Ma il punto è che se l’andazzo di questa pessima gestione finanziaria dovesse continuare è evidente che i club italiani saranno costretti ad allestire squadre sempre meno competitive sul piano internazionale facendo svanire a tendere quell’allure di cui ancora gode il nostro torneo.
Qualche tempo fa, quasi un anno prima della sua morte avvenuta nel luglio 2018, chi scrive era a pranzo con Sergio Marchionne nella buvette con vista sulla storica pista all’ultimo piano del palazzo del Lingotto a Torino.

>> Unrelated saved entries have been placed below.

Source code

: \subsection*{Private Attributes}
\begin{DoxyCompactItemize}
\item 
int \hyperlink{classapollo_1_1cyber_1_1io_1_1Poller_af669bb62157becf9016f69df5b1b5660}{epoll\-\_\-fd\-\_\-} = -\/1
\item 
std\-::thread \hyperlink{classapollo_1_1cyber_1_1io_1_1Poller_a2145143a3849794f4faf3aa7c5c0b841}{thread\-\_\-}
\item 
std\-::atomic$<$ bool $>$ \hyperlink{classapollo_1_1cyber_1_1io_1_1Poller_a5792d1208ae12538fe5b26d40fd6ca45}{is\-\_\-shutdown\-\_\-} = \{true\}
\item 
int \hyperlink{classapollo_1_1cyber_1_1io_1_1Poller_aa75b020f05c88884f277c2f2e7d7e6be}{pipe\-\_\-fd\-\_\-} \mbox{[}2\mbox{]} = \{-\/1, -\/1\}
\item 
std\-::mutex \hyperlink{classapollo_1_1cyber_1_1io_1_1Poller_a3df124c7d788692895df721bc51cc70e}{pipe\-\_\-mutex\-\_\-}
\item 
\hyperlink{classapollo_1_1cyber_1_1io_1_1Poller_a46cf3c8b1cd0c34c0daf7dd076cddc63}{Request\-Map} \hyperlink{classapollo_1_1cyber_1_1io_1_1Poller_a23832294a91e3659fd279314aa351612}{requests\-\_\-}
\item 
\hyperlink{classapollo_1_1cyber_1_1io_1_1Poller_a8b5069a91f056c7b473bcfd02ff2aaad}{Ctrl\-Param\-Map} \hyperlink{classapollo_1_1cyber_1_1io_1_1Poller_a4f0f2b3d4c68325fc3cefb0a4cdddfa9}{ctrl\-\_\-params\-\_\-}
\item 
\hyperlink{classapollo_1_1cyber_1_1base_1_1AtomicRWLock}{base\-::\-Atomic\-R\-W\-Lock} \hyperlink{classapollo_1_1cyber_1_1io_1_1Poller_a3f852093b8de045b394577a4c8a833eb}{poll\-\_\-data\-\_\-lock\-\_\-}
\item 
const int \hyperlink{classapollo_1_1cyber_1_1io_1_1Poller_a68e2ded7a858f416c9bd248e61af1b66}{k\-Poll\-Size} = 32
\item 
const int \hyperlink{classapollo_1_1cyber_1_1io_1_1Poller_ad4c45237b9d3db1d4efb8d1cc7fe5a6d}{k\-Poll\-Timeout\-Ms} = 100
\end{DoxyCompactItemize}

Erano i tempi in cui il manager italo-canadese aveva prennaunciato che presto avrebbe lasciato gli incarichi operativi in Fca (Stellantis era ancora di là da venire) per concentarsi sulla Ferrari, della quale era già presidente. E tra i tanti argomenti trattò il tema del blasone e dell’allure di un marchio e di prodotto speigando che “la Ferrari è un brand fantatstico, forse il miglior marchio al mondo, ma anche i migliori brand devono essere smerigliati e lucidati con competitività e soprattutto vittorie, altrimenti anch’essi perdono quell’allure conquistato nel passato”.